Potential Nonclassical Symmetries and Solutions of Fast Diffusion Equation

TL;DR

This paper classifies nonclassical symmetries of the fast diffusion equation, introduces new potential nonclassical symmetries, and connects these with known solutions, enhancing understanding of the equation's symmetry structure.

Contribution

It provides a complete classification of potential nonclassical symmetries for the fast diffusion equation and links these to known solutions, expanding the symmetry analysis framework.

Findings

New classes of potential nonclassical symmetries identified

Existing non-Lie solutions are extended and characterized

Connections established between nonclassical and potential symmetries

Abstract

The fast diffusion equation $u_t=(u^{-1}u_x)_x$ is investigated from the symmetry point of view in development of the paper by Gandarias [Phys.
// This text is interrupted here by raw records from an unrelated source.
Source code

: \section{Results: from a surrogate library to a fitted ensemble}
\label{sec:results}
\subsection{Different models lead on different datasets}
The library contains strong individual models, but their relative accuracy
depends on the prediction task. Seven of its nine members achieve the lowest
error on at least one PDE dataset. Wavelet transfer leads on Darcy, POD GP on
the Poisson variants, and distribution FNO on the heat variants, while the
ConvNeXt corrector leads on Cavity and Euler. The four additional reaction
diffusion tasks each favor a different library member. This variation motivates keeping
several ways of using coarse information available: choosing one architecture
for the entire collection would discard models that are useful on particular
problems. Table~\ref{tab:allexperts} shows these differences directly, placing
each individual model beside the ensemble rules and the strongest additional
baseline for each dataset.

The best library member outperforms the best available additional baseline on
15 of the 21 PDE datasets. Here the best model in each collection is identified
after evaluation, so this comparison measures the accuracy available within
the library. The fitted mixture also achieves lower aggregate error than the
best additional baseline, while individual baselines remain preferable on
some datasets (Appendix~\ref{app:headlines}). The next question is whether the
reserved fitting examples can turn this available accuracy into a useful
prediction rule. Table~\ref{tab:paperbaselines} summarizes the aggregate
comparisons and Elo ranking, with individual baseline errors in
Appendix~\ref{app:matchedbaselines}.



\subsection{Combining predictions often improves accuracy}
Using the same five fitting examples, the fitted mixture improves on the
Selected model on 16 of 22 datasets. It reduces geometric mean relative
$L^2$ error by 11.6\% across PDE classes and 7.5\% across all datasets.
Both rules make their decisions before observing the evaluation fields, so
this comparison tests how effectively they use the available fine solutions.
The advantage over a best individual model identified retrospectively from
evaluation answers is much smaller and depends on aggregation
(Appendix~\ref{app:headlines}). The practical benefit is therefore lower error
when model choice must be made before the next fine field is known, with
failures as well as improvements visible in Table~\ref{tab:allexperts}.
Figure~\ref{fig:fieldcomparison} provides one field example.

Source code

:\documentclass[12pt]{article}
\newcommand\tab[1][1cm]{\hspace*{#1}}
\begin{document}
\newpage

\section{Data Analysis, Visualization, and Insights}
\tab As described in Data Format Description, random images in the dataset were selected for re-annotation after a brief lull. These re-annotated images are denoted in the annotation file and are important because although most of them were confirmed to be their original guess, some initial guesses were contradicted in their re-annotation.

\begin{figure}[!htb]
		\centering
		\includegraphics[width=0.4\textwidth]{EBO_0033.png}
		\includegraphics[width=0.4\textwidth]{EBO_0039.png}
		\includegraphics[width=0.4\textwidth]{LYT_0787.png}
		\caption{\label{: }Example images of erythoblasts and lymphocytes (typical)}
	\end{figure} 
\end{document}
Lett. A 286 (2001) 153-160]. After studying equivalence of nonclassical symmetries with respect to a transformation group, we completely classify the nonclassical symmetries of the corresponding potential equation. As a result, new wide classes of potential nonclassical symmetries of the fast diffusion equation are obtained. The set of known exact non-Lie solutions are supplemented with the similar ones. It is shown that all known non-Lie solutions of the fast diffusion equation are exhausted by ones which can be constructed in a regular way with the above potential nonclassical symmetries. Connection between classes of nonclassical and potential nonclassical symmetries of the fast diffusion equation is found.